__Exercise__: Entries follow. Give back exactly the lines starting at the one containing "1. **Carga de" and ending at the one containing "- Scikit-learn", and no other lines.

__Information given__:
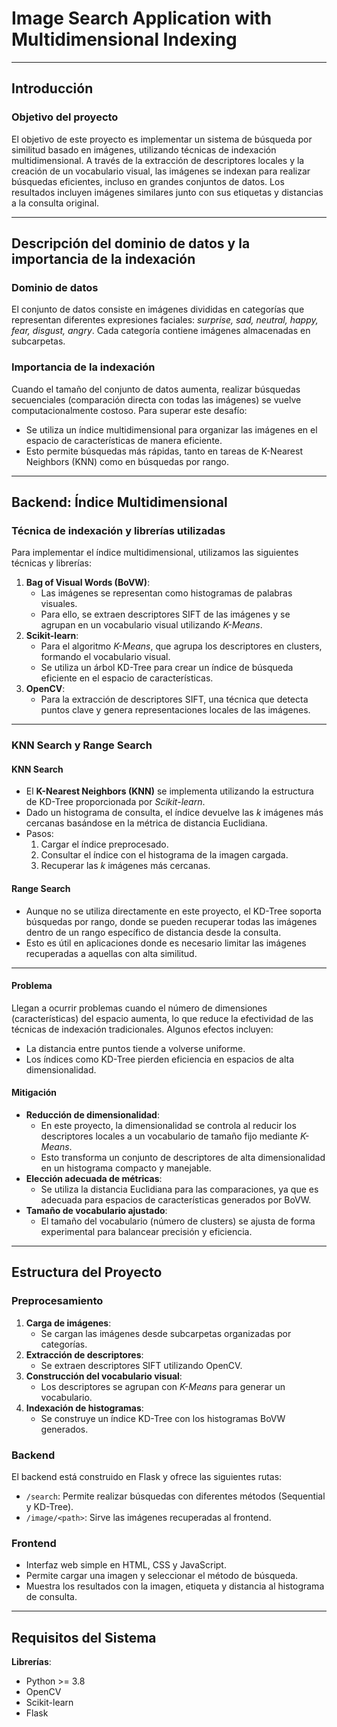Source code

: # Image Search Application with Multidimensional Indexing

---

## **Introducción**

### **Objetivo del proyecto**
El objetivo de este proyecto es implementar un sistema de búsqueda por similitud basado en imágenes, utilizando técnicas de indexación multidimensional. A través de la extracción de descriptores locales y la creación de un vocabulario visual, las imágenes se indexan para realizar búsquedas eficientes, incluso en grandes conjuntos de datos. Los resultados incluyen imágenes similares junto con sus etiquetas y distancias a la consulta original.

---

## **Descripción del dominio de datos y la importancia de la indexación**

### **Dominio de datos**
El conjunto de datos consiste en imágenes divididas en categorías que representan diferentes expresiones faciales: *surprise, sad, neutral, happy, fear, disgust, angry*. Cada categoría contiene imágenes almacenadas en subcarpetas.

### **Importancia de la indexación**
Cuando el tamaño del conjunto de datos aumenta, realizar búsquedas secuenciales (comparación directa con todas las imágenes) se vuelve computacionalmente costoso. Para superar este desafío:
- Se utiliza un índice multidimensional para organizar las imágenes en el espacio de características de manera eficiente.
- Esto permite búsquedas más rápidas, tanto en tareas de K-Nearest Neighbors (KNN) como en búsquedas por rango.

---

## **Backend: Índice Multidimensional**

### **Técnica de indexación y librerías utilizadas**
Para implementar el índice multidimensional, utilizamos las siguientes técnicas y librerías:
1. **Bag of Visual Words (BoVW)**: 
   - Las imágenes se representan como histogramas de palabras visuales.
   - Para ello, se extraen descriptores SIFT de las imágenes y se agrupan en un vocabulario visual utilizando *K-Means*.
2. **Scikit-learn**:
   - Para el algoritmo *K-Means*, que agrupa los descriptores en clusters, formando el vocabulario visual.
   - Se utiliza un árbol KD-Tree para crear un índice de búsqueda eficiente en el espacio de características.
3. **OpenCV**:
   - Para la extracción de descriptores SIFT, una técnica que detecta puntos clave y genera representaciones locales de las imágenes.

---

### **KNN Search y Range Search**
#### **KNN Search**
- El **K-Nearest Neighbors (KNN)** se implementa utilizando la estructura de KD-Tree proporcionada por *Scikit-learn*. 
- Dado un histograma de consulta, el índice devuelve las *k* imágenes más cercanas basándose en la métrica de distancia Euclidiana.
- Pasos:
  1. Cargar el índice preprocesado.
  2. Consultar el índice con el histograma de la imagen cargada.
  3. Recuperar las *k* imágenes más cercanas.

#### **Range Search**
- Aunque no se utiliza directamente en este proyecto, el KD-Tree soporta búsquedas por rango, donde se pueden recuperar todas las imágenes dentro de un rango específico de distancia desde la consulta.
- Esto es útil en aplicaciones donde es necesario limitar las imágenes recuperadas a aquellas con alta similitud.

---

#### **Problema**
Llegan a ocurrir problemas cuando el número de dimensiones (características) del espacio aumenta, lo que reduce la efectividad de las técnicas de indexación tradicionales. Algunos efectos incluyen:
- La distancia entre puntos tiende a volverse uniforme.
- Los índices como KD-Tree pierden eficiencia en espacios de alta dimensionalidad.

#### **Mitigación**
- **Reducción de dimensionalidad**:
  - En este proyecto, la dimensionalidad se controla al reducir los descriptores locales a un vocabulario de tamaño fijo mediante *K-Means*.
  - Esto transforma un conjunto de descriptores de alta dimensionalidad en un histograma compacto y manejable.
- **Elección adecuada de métricas**:
  - Se utiliza la distancia Euclidiana para las comparaciones, ya que es adecuada para espacios de características generados por BoVW.
- **Tamaño de vocabulario ajustado**:
  - El tamaño del vocabulario (número de clusters) se ajusta de forma experimental para balancear precisión y eficiencia.

---

## **Estructura del Proyecto**

### **Preprocesamiento**
1. **Carga de imágenes**:
   - Se cargan las imágenes desde subcarpetas organizadas por categorías.
2. **Extracción de descriptores**:
   - Se extraen descriptores SIFT utilizando OpenCV.
3. **Construcción del vocabulario visual**:
   - Los descriptores se agrupan con *K-Means* para generar un vocabulario.
4. **Indexación de histogramas**:
   - Se construye un índice KD-Tree con los histogramas BoVW generados.

### **Backend**
El backend está construido en Flask y ofrece las siguientes rutas:
- `/search`: Permite realizar búsquedas con diferentes métodos (Sequential y KD-Tree).
- `/image/<path>`: Sirve las imágenes recuperadas al frontend.

### **Frontend**
- Interfaz web simple en HTML, CSS y JavaScript.
- Permite cargar una imagen y seleccionar el método de búsqueda.
- Muestra los resultados con la imagen, etiqueta y distancia al histograma de consulta.

---

## **Requisitos del Sistema**
**Librerías**:
   - Python >= 3.8
   - OpenCV
   - Scikit-learn
   - Flask
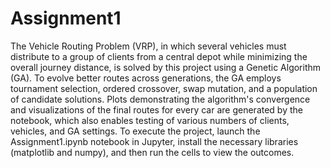 # Assignment1
The Vehicle Routing Problem (VRP), in which several vehicles must distribute to a group of clients from a central depot while minimizing the overall journey distance, is solved by this project using a Genetic Algorithm (GA). To evolve better routes across generations, the GA employs tournament selection, ordered crossover, swap mutation, and a population of candidate solutions. Plots demonstrating the algorithm's convergence and visualizations of the final routes for every car are generated by the notebook, which also enables testing of various numbers of clients, vehicles, and GA settings. To execute the project, launch the Assignment1.ipynb notebook in Jupyter, install the necessary libraries (matplotlib and numpy), and then run the cells to view the outcomes.
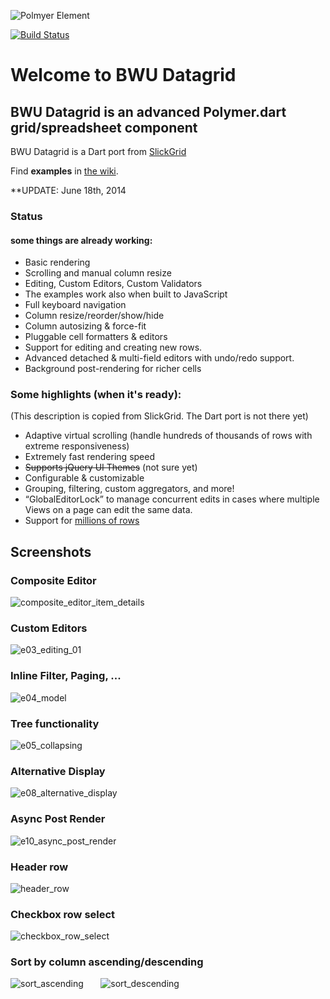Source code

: ![Polmyer Element](https://raw.githubusercontent.com/bwu-dart/bwu_datagrid/master/doc/screenshots/polymer_logo.png)


[![Build Status](https://drone.io/github.com/bwu-dart/bwu_datagrid/status.png)](https://drone.io/github.com/bwu-dart/bwu_datagrid/latest)

# Welcome to BWU Datagrid

## BWU Datagrid is an advanced Polymer.dart grid/spreadsheet component
BWU Datagrid is a Dart port from [SlickGrid](https://github.com/mleibman/SlickGrid)

Find **examples** in [the wiki](https://github.com/bwu-dart/bwu_datagrid/wiki).

**UPDATE:  June 18th, 2014

### Status

#### some things are already working:

* Basic rendering
* Scrolling and manual column resize
* Editing, Custom Editors, Custom Validators
* The examples work also when built to JavaScript
* Full keyboard navigation
* Column resize/reorder/show/hide
* Column autosizing & force-fit
* Pluggable cell formatters & editors
* Support for editing and creating new rows.
* Advanced detached & multi-field editors with undo/redo support.
* Background post-rendering for richer cells

### Some highlights (when it's ready):

(This description is copied from SlickGrid. The Dart port is not there yet)

* Adaptive virtual scrolling (handle hundreds of thousands of rows with extreme responsiveness)
* Extremely fast rendering speed
* ~~Supports jQuery UI Themes~~ (not sure yet)
* Configurable & customizable
* Grouping, filtering, custom aggregators, and more!
* “GlobalEditorLock” to manage concurrent edits in cases where multiple Views on a page can edit the same data.
* Support for [millions of rows](http://stackoverflow.com/a/2569488/1269037)

## Screenshots

### Composite Editor
![composite_editor_item_details](https://raw.githubusercontent.com/bwu-dart/bwu_datagrid/master/doc/screenshots/composite_editor_item_details.png)

### Custom Editors
![e03_editing_01](https://raw.githubusercontent.com/bwu-dart/bwu_datagrid/master/doc/screenshots/e03_editing_01.png)

### Inline Filter, Paging, ...
![e04_model](https://raw.githubusercontent.com/bwu-dart/bwu_datagrid/master/doc/screenshots/e04_model.png)

### Tree functionality
![e05_collapsing](https://raw.githubusercontent.com/bwu-dart/bwu_datagrid/master/doc/screenshots/e05_collapsing.png)

### Alternative Display
![e08_alternative_display](https://raw.githubusercontent.com/bwu-dart/bwu_datagrid/master/doc/screenshots/e08_alternative_display.png)

### Async Post Render
![e10_async_post_render](https://raw.githubusercontent.com/bwu-dart/bwu_datagrid/master/doc/screenshots/e10_async_post_render.png)

### Header row
![header_row](https://raw.githubusercontent.com/bwu-dart/bwu_datagrid/master/doc/screenshots/header_row.png)

### Checkbox row select
![checkbox_row_select](https://raw.githubusercontent.com/bwu-dart/bwu_datagrid/master/doc/screenshots/checkbox_row_select.png)

### Sort by column ascending/descending
![sort_ascending](https://raw.githubusercontent.com/bwu-dart/bwu_datagrid/master/doc/screenshots/sort_asc.png)
&nbsp;&nbsp;&nbsp;&nbsp;&nbsp;&nbsp;![sort_descending](https://raw.githubusercontent.com/bwu-dart/bwu_datagrid/master/doc/screenshots/sort_desc.png)
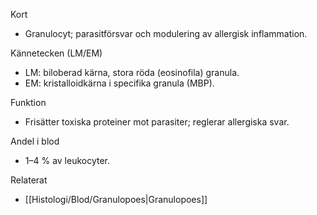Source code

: Kort
- Granulocyt; parasitförsvar och modulering av allergisk inflammation.

Kännetecken (LM/EM)
- LM: biloberad kärna, stora röda (eosinofila) granula.
- EM: kristalloidkärna i specifika granula (MBP).

Funktion
- Frisätter toxiska proteiner mot parasiter; reglerar allergiska svar.

Andel i blod
- 1–4 % av leukocyter.

Relaterat
- [[Histologi/Blod/Granulopoes|Granulopoes]]
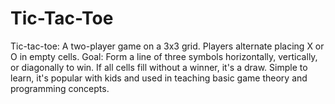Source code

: # Tic-Tac-Toe
Tic-tac-toe: A two-player game on a 3x3 grid. Players alternate placing X or O in empty cells. Goal: Form a line of three symbols horizontally, vertically, or diagonally to win. If all cells fill without a winner, it's a draw. Simple to learn, it's popular with kids and used in teaching basic game theory and programming concepts.
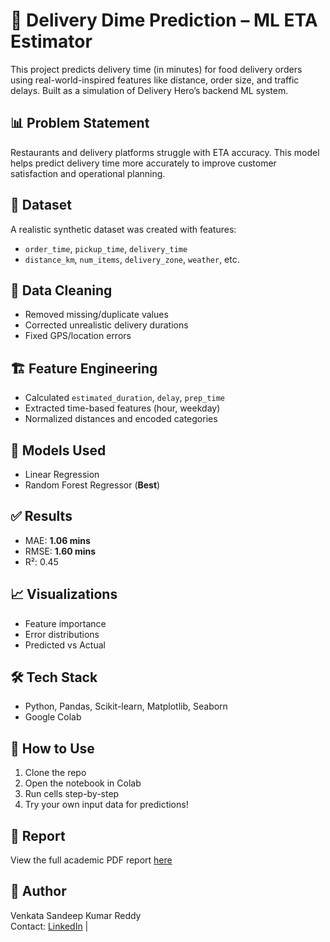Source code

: # 🚚 Delivery Dime Prediction – ML ETA Estimator


This project predicts delivery time (in minutes) for food delivery orders using real-world-inspired features like distance, order size, and traffic delays. Built as a simulation of Delivery Hero’s backend ML system.

## 📊 Problem Statement
Restaurants and delivery platforms struggle with ETA accuracy. This model helps predict delivery time more accurately to improve customer satisfaction and operational planning.

## 📁 Dataset
A realistic synthetic dataset was created with features:
- `order_time`, `pickup_time`, `delivery_time`
- `distance_km`, `num_items`, `delivery_zone`, `weather`, etc.

## 🧹 Data Cleaning
- Removed missing/duplicate values
- Corrected unrealistic delivery durations
- Fixed GPS/location errors

## 🏗️ Feature Engineering
- Calculated `estimated_duration`, `delay`, `prep_time`
- Extracted time-based features (hour, weekday)
- Normalized distances and encoded categories

## 🤖 Models Used
- Linear Regression
- Random Forest Regressor (**Best**)

## ✅ Results
- MAE: **1.06 mins**
- RMSE: **1.60 mins**
- R²: 0.45

## 📈 Visualizations
- Feature importance
- Error distributions
- Predicted vs Actual

## 🛠️ Tech Stack
- Python, Pandas, Scikit-learn, Matplotlib, Seaborn
- Google Colab

## 🚀 How to Use
1. Clone the repo
2. Open the notebook in Colab
3. Run cells step-by-step
4. Try your own input data for predictions!

## 📄 Report
View the full academic PDF report [here](https://github.com/sandy-1329/Delivery-Dime-Prediction/blob/main/Delivery_Dime_Report.pdf)


## 🧠 Author
Venkata Sandeep Kumar Reddy  
Contact: [LinkedIn](https://www.linkedin.com/in/venkatasandeepr/) | <!-- Portfolio link can be added later -->


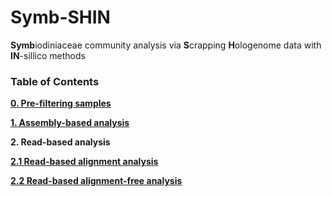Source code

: # Symb-SHIN
**Symb**iodiniaceae community analysis via **S**crapping **H**ologenome data with **IN**-sillico methods

### Table of Contents

**[0. Pre-filtering samples](0_sampleinfo_preprocess.md)**

**[1. Assembly-based analysis](1_Assembly-based.md)**

**2. Read-based analysis**

**[2.1 Read-based alignment analysis](2_Read-based_alignment.md)**

**[2.2 Read-based alignment-free analysis](3_Read-based_alignment-free.md)**


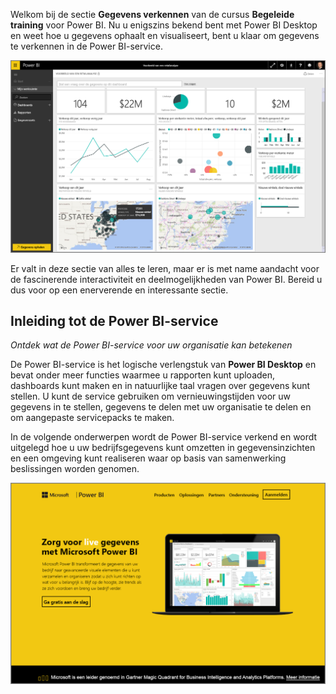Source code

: Welkom bij de sectie **Gegevens verkennen** van de cursus **Begeleide training** voor Power BI. Nu u enigszins bekend bent met Power BI Desktop en weet hoe u gegevens ophaalt en visualiseert, bent u klaar om gegevens te verkennen in de Power BI-service.

![](media/4-0-intro-power-bi-service/4-0_2.png)

Er valt in deze sectie van alles te leren, maar er is met name aandacht voor de fascinerende interactiviteit en deelmogelijkheden van Power BI. Bereid u dus voor op een enerverende en interessante sectie.

## <a name="introduction-to-the-power-bi-service"></a>Inleiding tot de Power BI-service
*Ontdek wat de Power BI-service voor uw organisatie kan betekenen*

De Power BI-service is het logische verlengstuk van **Power BI Desktop** en bevat onder meer functies waarmee u rapporten kunt uploaden, dashboards kunt maken en in natuurlijke taal vragen over gegevens kunt stellen. U kunt de service gebruiken om vernieuwingstijden voor uw gegevens in te stellen, gegevens te delen met uw organisatie te delen en om aangepaste servicepacks te maken.

In de volgende onderwerpen wordt de Power BI-service verkend en wordt uitgelegd hoe u uw bedrijfsgegevens kunt omzetten in gegevensinzichten en een omgeving kunt realiseren waar op basis van samenwerking beslissingen worden genomen.

![](media/4-0-intro-power-bi-service/4-0_1.png)

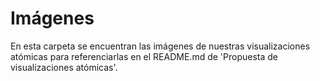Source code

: # Imágenes

En esta carpeta se encuentran las imágenes de nuestras visualizaciones atómicas para referenciarlas en el README.md de 'Propuesta de visualizaciones atómicas'.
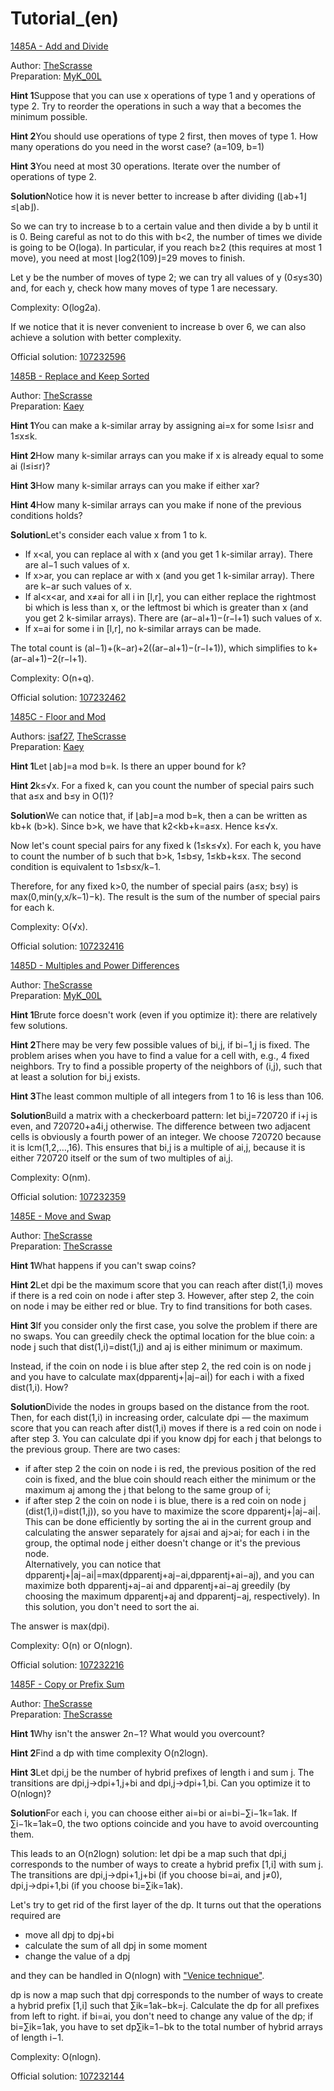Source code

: # Tutorial_(en)

[1485A - Add and Divide](../problems/A._Add_and_Divide.md "Codeforces Round 701 (Div. 2)")

Author: [TheScrasse](https://codeforces.com/profile/TheScrasse "Master TheScrasse")  
 Preparation: [MyK_00L](https://codeforces.com/profile/MyK_00L "Master MyK_00L")

 **Hint 1**Suppose that you can use x operations of type 1 and y operations of type 2. Try to reorder the operations in such a way that a becomes the minimum possible.

 **Hint 2**You should use operations of type 2 first, then moves of type 1. How many operations do you need in the worst case? (a=109, b=1)

 **Hint 3**You need at most 30 operations. Iterate over the number of operations of type 2.

 **Solution**Notice how it is never better to increase b after dividing (⌊ab+1⌋≤⌊ab⌋).

So we can try to increase b to a certain value and then divide a by b until it is 0. Being careful as not to do this with b<2, the number of times we divide is going to be O(loga). In particular, if you reach b≥2 (this requires at most 1 move), you need at most ⌊log2(109)⌋=29 moves to finish.

Let y be the number of moves of type 2; we can try all values of y (0≤y≤30) and, for each y, check how many moves of type 1 are necessary.

Complexity: O(log2a).

If we notice that it is never convenient to increase b over 6, we can also achieve a solution with better complexity.

Official solution: [107232596](https://codeforces.com/contest/1485/submission/107232596 "Submission 107232596 by TheScrasse")

[1485B - Replace and Keep Sorted](../problems/B._Replace_and_Keep_Sorted.md "Codeforces Round 701 (Div. 2)")

Author: [TheScrasse](https://codeforces.com/profile/TheScrasse "Master TheScrasse")  
 Preparation: [Kaey](https://codeforces.com/profile/Kaey "Master Kaey")

 **Hint 1**You can make a k-similar array by assigning ai=x for some l≤i≤r and 1≤x≤k. 

 **Hint 2**How many k-similar arrays can you make if x is already equal to some ai (l≤i≤r)?

 **Hint 3**How many k-similar arrays can you make if either x<al or x>ar?

 **Hint 4**How many k-similar arrays can you make if none of the previous conditions holds?

 **Solution**Let's consider each value x from 1 to k.

 * If x<al, you can replace al with x (and you get 1 k-similar array). There are al−1 such values of x.
* If x>ar, you can replace ar with x (and you get 1 k-similar array). There are k−ar such values of x.
* If al<x<ar, and x≠ai for all i in [l,r], you can either replace the rightmost bi which is less than x, or the leftmost bi which is greater than x (and you get 2 k-similar arrays). There are (ar−al+1)−(r−l+1) such values of x.
* If x=ai for some i in [l,r], no k-similar arrays can be made.

The total count is (al−1)+(k−ar)+2((ar−al+1)−(r−l+1)), which simplifies to k+(ar−al+1)−2(r−l+1).

Complexity: O(n+q).

Official solution: [107232462](https://codeforces.com/contest/1485/submission/107232462 "Submission 107232462 by TheScrasse")

[1485C - Floor and Mod](../problems/C._Floor_and_Mod.md "Codeforces Round 701 (Div. 2)")

Authors: [isaf27](https://codeforces.com/profile/isaf27 "International Grandmaster isaf27"), [TheScrasse](https://codeforces.com/profile/TheScrasse "Master TheScrasse")  
 Preparation: [Kaey](https://codeforces.com/profile/Kaey "Master Kaey")

 **Hint 1**Let ⌊ab⌋=a mod b=k. Is there an upper bound for k?

 **Hint 2**k≤√x. For a fixed k, can you count the number of special pairs such that a≤x and b≤y in O(1)?

 **Solution**We can notice that, if ⌊ab⌋=a mod b=k, then a can be written as kb+k (b>k). Since b>k, we have that k2<kb+k=a≤x. Hence k≤√x.

Now let's count special pairs for any fixed k (1≤k≤√x). For each k, you have to count the number of b such that b>k, 1≤b≤y, 1≤kb+k≤x. The second condition is equivalent to 1≤b≤x/k−1.

Therefore, for any fixed k>0, the number of special pairs (a≤x; b≤y) is max(0,min(y,x/k−1)−k). The result is the sum of the number of special pairs for each k.

Complexity: O(√x). 

Official solution: [107232416](https://codeforces.com/contest/1485/submission/107232416 "Submission 107232416 by TheScrasse")

[1485D - Multiples and Power Differences](../problems/D._Multiples_and_Power_Differences.md "Codeforces Round 701 (Div. 2)")

Author: [TheScrasse](https://codeforces.com/profile/TheScrasse "Master TheScrasse")  
 Preparation: [MyK_00L](https://codeforces.com/profile/MyK_00L "Master MyK_00L")

 **Hint 1**Brute force doesn't work (even if you optimize it): there are relatively few solutions.

 **Hint 2**There may be very few possible values of bi,j, if bi−1,j is fixed. The problem arises when you have to find a value for a cell with, e.g., 4 fixed neighbors. Try to find a possible property of the neighbors of (i,j), such that at least a solution for bi,j exists.

 **Hint 3**The least common multiple of all integers from 1 to 16 is less than 106.

 **Solution**Build a matrix with a checkerboard pattern: let bi,j=720720 if i+j is even, and 720720+a4i,j otherwise. The difference between two adjacent cells is obviously a fourth power of an integer. We choose 720720 because it is lcm(1,2,…,16). This ensures that bi,j is a multiple of ai,j, because it is either 720720 itself or the sum of two multiples of ai,j.

Complexity: O(nm).

Official solution: [107232359](https://codeforces.com/contest/1485/submission/107232359 "Submission 107232359 by TheScrasse")

[1485E - Move and Swap](../problems/E._Move_and_Swap.md "Codeforces Round 701 (Div. 2)")

Author: [TheScrasse](https://codeforces.com/profile/TheScrasse "Master TheScrasse")  
 Preparation: [TheScrasse](https://codeforces.com/profile/TheScrasse "Master TheScrasse")

 **Hint 1**What happens if you can't swap coins?

 **Hint 2**Let dpi be the maximum score that you can reach after dist(1,i) moves if there is a red coin on node i after step 3. However, after step 2, the coin on node i may be either red or blue. Try to find transitions for both cases.

 **Hint 3**If you consider only the first case, you solve the problem if there are no swaps. You can greedily check the optimal location for the blue coin: a node j such that dist(1,i)=dist(1,j) and aj is either minimum or maximum.

Instead, if the coin on node i is blue after step 2, the red coin is on node j and you have to calculate max(dpparentj+|aj−ai|) for each i with a fixed dist(1,i). How?

 **Solution**Divide the nodes in groups based on the distance from the root. Then, for each dist(1,i) in increasing order, calculate dpi — the maximum score that you can reach after dist(1,i) moves if there is a red coin on node i after step 3. You can calculate dpi if you know dpj for each j that belongs to the previous group. There are two cases:

 * if after step 2 the coin on node i is red, the previous position of the red coin is fixed, and the blue coin should reach either the minimum or the maximum aj among the j that belong to the same group of i;
* if after step 2 the coin on node i is blue, there is a red coin on node j (dist(1,i)=dist(1,j)), so you have to maximize the score dpparentj+|aj−ai|.  
 This can be done efficiently by sorting the ai in the current group and calculating the answer separately for aj≤ai and aj>ai; for each i in the group, the optimal node j either doesn't change or it's the previous node.  
 Alternatively, you can notice that dpparentj+|aj−ai|=max(dpparentj+aj−ai,dpparentj+ai−aj), and you can maximize both dpparentj+aj−ai and dpparentj+ai−aj greedily (by choosing the maximum dpparentj+aj and dpparentj−aj, respectively). In this solution, you don't need to sort the ai.

The answer is max(dpi).

Complexity: O(n) or O(nlogn).

Official solution: [107232216](https://codeforces.com/contest/1485/submission/107232216 "Submission 107232216 by TheScrasse")

[1485F - Copy or Prefix Sum](../problems/F._Copy_or_Prefix_Sum.md "Codeforces Round 701 (Div. 2)")

Author: [TheScrasse](https://codeforces.com/profile/TheScrasse "Master TheScrasse")  
 Preparation: [TheScrasse](https://codeforces.com/profile/TheScrasse "Master TheScrasse")

 **Hint 1**Why isn't the answer 2n−1? What would you overcount?

 **Hint 2**Find a dp with time complexity O(n2logn).

 **Hint 3**Let dpi,j be the number of hybrid prefixes of length i and sum j. The transitions are dpi,j→dpi+1,j+bi and dpi,j→dpi+1,bi. Can you optimize it to O(nlogn)?

 **Solution**For each i, you can choose either ai=bi or ai=bi−∑i−1k=1ak. If ∑i−1k=1ak=0, the two options coincide and you have to avoid overcounting them.

This leads to an O(n2logn) solution: let dpi be a map such that dpi,j corresponds to the number of ways to create a hybrid prefix [1,i] with sum j. The transitions are dpi,j→dpi+1,j+bi (if you choose bi=ai, and j≠0), dpi,j→dpi+1,bi (if you choose bi=∑ik=1ak).

Let's try to get rid of the first layer of the dp. It turns out that the operations required are

 * move all dpj to dpj+bi
* calculate the sum of all dpj in some moment
* change the value of a dpj

and they can be handled in O(nlogn) with ["Venice technique"](https://codeforces.com/blog/entry/58316).

dp is now a map such that dpj corresponds to the number of ways to create a hybrid prefix [1,i] such that ∑ik=1ak−bk=j. Calculate the dp for all prefixes from left to right. if bi=ai, you don't need to change any value of the dp; if bi=∑ik=1ak, you have to set dp∑ik=1−bk to the total number of hybrid arrays of length i−1.

Complexity: O(nlogn).

Official solution: [107232144](https://codeforces.com/contest/1485/submission/107232144 "Submission 107232144 by TheScrasse")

__Exercise answer__:
1. **Carga de imágenes**:
   - Se cargan las imágenes desde subcarpetas organizadas por categorías.
2. **Extracción de descriptores**:
   - Se extraen descriptores SIFT utilizando OpenCV.
3. **Construcción del vocabulario visual**:
   - Los descriptores se agrupan con *K-Means* para generar un vocabulario.
4. **Indexación de histogramas**:
   - Se construye un índice KD-Tree con los histogramas BoVW generados.

### **Backend**
El backend está construido en Flask y ofrece las siguientes rutas:
- `/search`: Permite realizar búsquedas con diferentes métodos (Sequential y KD-Tree).
- `/image/<path>`: Sirve las imágenes recuperadas al frontend.

### **Frontend**
- Interfaz web simple en HTML, CSS y JavaScript.
- Permite cargar una imagen y seleccionar el método de búsqueda.
- Muestra los resultados con la imagen, etiqueta y distancia al histograma de consulta.

---

## **Requisitos del Sistema**
**Librerías**:
   - Python >= 3.8
   - OpenCV
   - Scikit-learn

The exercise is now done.